● Exercise brief: An exact transcription of the data below is needed.

● Records provided:
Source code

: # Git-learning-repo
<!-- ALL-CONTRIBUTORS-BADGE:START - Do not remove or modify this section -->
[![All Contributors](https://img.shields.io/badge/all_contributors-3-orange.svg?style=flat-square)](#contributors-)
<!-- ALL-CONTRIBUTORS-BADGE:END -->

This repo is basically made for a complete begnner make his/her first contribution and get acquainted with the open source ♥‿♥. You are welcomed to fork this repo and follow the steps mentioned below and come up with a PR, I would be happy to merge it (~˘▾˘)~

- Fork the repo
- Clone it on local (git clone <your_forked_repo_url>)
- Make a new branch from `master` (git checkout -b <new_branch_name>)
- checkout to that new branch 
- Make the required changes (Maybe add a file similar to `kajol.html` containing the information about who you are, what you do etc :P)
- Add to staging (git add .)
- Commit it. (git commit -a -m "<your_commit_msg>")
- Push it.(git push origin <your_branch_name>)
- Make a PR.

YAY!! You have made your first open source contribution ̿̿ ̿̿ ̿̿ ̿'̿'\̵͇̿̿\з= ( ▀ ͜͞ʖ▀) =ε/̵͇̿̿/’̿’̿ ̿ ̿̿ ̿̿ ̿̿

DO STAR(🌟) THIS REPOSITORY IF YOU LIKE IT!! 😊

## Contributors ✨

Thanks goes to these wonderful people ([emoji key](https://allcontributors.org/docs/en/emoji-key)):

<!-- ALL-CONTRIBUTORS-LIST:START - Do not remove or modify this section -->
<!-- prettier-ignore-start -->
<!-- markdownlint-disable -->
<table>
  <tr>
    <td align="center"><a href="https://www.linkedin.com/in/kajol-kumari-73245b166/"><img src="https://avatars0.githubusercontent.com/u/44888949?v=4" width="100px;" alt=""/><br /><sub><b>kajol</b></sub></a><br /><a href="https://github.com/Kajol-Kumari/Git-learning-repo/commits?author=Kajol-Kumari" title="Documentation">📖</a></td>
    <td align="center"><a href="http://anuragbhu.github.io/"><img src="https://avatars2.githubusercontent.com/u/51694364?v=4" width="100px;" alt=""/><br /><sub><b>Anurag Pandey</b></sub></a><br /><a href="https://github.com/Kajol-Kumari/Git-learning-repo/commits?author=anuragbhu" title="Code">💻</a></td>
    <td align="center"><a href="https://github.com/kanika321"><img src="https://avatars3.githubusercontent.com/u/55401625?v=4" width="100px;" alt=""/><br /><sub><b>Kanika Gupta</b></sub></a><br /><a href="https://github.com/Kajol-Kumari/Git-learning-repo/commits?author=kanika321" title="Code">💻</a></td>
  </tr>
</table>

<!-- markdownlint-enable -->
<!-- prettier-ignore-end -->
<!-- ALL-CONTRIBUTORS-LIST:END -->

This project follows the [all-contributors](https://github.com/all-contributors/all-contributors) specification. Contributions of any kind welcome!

● Your response:
Source code

: # Git-learning-repo
<!-- ALL-CONTRIBUTORS-BADGE:START - Do not remove or modify this section -->
[![All Contributors](https://img.shields.io/badge/all_contributors-3-orange.svg?style=flat-square)](#contributors-)
<!-- ALL-CONTRIBUTORS-BADGE:END -->

This repo is basically made for a complete begnner make his/her first contribution and get acquainted with the open source ♥‿♥. You are welcomed to fork this repo and follow the steps mentioned below and come up with a PR, I would be happy to merge it (~˘▾˘)~

- Fork the repo
- Clone it on local (git clone <your_forked_repo_url>)
- Make a new branch from `master` (git checkout -b <new_branch_name>)
- checkout to that new branch 
- Make the required changes (Maybe add a file similar to `kajol.html` containing the information about who you are, what you do etc :P)
- Add to staging (git add .)
- Commit it. (git commit -a -m "<your_commit_msg>")
- Push it.(git push origin <your_branch_name>)
- Make a PR.

YAY!! You have made your first open source contribution ̿̿ ̿̿ ̿̿ ̿'̿'\̵͇̿̿\з= ( ▀ ͜͞ʖ▀) =ε/̵͇̿̿/’̿’̿ ̿ ̿̿ ̿̿ ̿̿

DO STAR(🌟) THIS REPOSITORY IF YOU LIKE IT!! 😊

## Contributors ✨

Thanks goes to these wonderful people ([emoji key](https://allcontributors.org/docs/en/emoji-key)):

<!-- ALL-CONTRIBUTORS-LIST:START - Do not remove or modify this section -->
<!-- prettier-ignore-start -->
<!-- markdownlint-disable -->
<table>
  <tr>
    <td align="center"><a href="https://www.linkedin.com/in/kajol-kumari-73245b166/"><img src="https://avatars0.githubusercontent.com/u/44888949?v=4" width="100px;" alt=""/><br /><sub><b>kajol</b></sub></a><br /><a href="https://github.com/Kajol-Kumari/Git-learning-repo/commits?author=Kajol-Kumari" title="Documentation">📖</a></td>
    <td align="center"><a href="http://anuragbhu.github.io/"><img src="https://avatars2.githubusercontent.com/u/51694364?v=4" width="100px;" alt=""/><br /><sub><b>Anurag Pandey</b></sub></a><br /><a href="https://github.com/Kajol-Kumari/Git-learning-repo/commits?author=anuragbhu" title="Code">💻</a></td>
    <td align="center"><a href="https://github.com/kanika321"><img src="https://avatars3.githubusercontent.com/u/55401625?v=4" width="100px;" alt=""/><br /><sub><b>Kanika Gupta</b></sub></a><br /><a href="https://github.com/Kajol-Kumari/Git-learning-repo/commits?author=kanika321" title="Code">💻</a></td>
  </tr>
</table>

<!-- markdownlint-enable -->
<!-- prettier-ignore-end -->
<!-- ALL-CONTRIBUTORS-LIST:END -->

This project follows the [all-contributors](https://github.com/all-contributors/all-contributors) specification. Contributions of any kind welcome!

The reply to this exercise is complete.